Walter Chang of hedge fund ROCIM talks about the recent rally, likely shocks next year and why Asia ex-Japan ETFs may not be the best bet for 2010.

Hong Kong-based ROCIM launched its Asia Opportunity Fund in autumn 2007. The $30 million fund has an Asia ex-Japan long/short strategy. Investment director Walter Chang talks about his outlook for the coming months.

How is the fund performing?

We're up 43% year-to-date, and we were up 1% for the whole of 2008. Macro was the dominant factor in 2008 and we traded with a heavy macro overlay during that time and lowered gross and net positions substantially.

In 2009, we took more directional bets during the market recovery. It was not hard to find companies that are seeing a substantial recovery in earnings and are trading at a reasonable valuation.

What is your strategy in the next few months?

I'm happy to retain my net long position of about 70%. The thing I am looking most closely at currently is market valuation. On a price-earnings basis, MSCI Asia ex-Japan is trading about 10% above mean, and on a price-to-book basis is about average.

Historically, during the first year of recovery, markets usually trade up to this valuation and then stop, but I think we could see a further 5-10% upside from here due to ample liquidity and stronger-than-average earnings recovery. However, things will start to look quite expensive when the markets reach that level, and that will be time to start lowering our risk exposure substantially. If that doesn't happen, then I'll be happy to hold on to my position.

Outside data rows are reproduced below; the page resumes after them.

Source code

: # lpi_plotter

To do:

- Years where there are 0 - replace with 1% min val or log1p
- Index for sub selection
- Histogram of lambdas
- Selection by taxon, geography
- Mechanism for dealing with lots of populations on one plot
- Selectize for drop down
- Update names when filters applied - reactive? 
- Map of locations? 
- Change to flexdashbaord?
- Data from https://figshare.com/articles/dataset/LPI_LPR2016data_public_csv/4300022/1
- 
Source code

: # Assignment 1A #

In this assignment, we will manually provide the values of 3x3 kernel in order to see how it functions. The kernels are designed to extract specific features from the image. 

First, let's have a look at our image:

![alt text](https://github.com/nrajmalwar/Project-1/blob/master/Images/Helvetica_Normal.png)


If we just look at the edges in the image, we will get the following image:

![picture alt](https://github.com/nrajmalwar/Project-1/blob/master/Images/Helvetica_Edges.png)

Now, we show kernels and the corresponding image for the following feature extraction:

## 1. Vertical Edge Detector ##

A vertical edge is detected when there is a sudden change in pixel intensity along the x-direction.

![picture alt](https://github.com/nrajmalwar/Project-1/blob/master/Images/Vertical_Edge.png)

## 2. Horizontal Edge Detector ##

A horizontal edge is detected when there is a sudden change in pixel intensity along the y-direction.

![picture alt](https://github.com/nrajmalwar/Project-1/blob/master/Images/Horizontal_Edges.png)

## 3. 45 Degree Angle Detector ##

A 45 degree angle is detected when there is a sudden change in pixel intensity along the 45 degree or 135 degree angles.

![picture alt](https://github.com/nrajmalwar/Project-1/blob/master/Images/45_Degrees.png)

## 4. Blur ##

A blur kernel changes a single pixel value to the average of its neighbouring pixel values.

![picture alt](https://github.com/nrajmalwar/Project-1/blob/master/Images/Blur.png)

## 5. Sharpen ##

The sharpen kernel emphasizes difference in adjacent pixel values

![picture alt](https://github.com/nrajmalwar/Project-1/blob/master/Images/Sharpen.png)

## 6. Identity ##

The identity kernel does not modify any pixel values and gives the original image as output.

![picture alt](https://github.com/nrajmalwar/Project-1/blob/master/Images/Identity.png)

The rally in March and April was sector-driven; people buying into the stories of asset reflation, restocking and into the companies that could benefit from stimulus packages across Asia. By August and September, though, investors no longer traded broad sectors. They looked at individual companies in detail and re-rated those that can deliver outstanding results. The investment process became more bottom-up after that point.

If investors feel bullish though, why not just buy an exchange-traded fund (ETF) rather than your fund?

[ETFs have a lot] to do with timing. If an investor had invested with us since 1 January 2008, they would be up 44%. But if they had invested in a MSCI Asia ex-Japan ETF at the same time, they would be down 22%.

My view is that we will see more volatility in 2010, so if you go into an ETF now, you will probably end up next year with nothing. There will be more opportunities for stock pickers and market timers.

What market areas offer the best opportunities?

China consumption will continue to do well, but the problem there is that stocks have already run up during this year. I also like the oil sector. Oil has done little for the last few months and I think the future direction for oil is up. 

I like the alternative energy sector, but that is mitigated by high valuations at present and over-capacity in certain niches of that market, like solar energy.

Some Chinese financial institutions might come under some pressure and have 5-10% downside.

You said you weren't expecting a big exogenous shock soon. But if there was something looming, what might that be and what signs should we be looking for?

Although we do not expect a double-dip in the stock market, we believe there will be shocks next year. The obvious one looming is the unwinding of the dollar carry trade.

The signals to look out for are interest rates and inflation trend. The most prominent US number affecting this is unemployment. If the latter falls, that will be a good sign for the economy, but a bad sign for the markets. Eventually it will happen.

Valuation may also come under pressure during the second half of next year as earnings growth will suffer from a higher base. The market may use this as an excuse to correct if valuations remain high.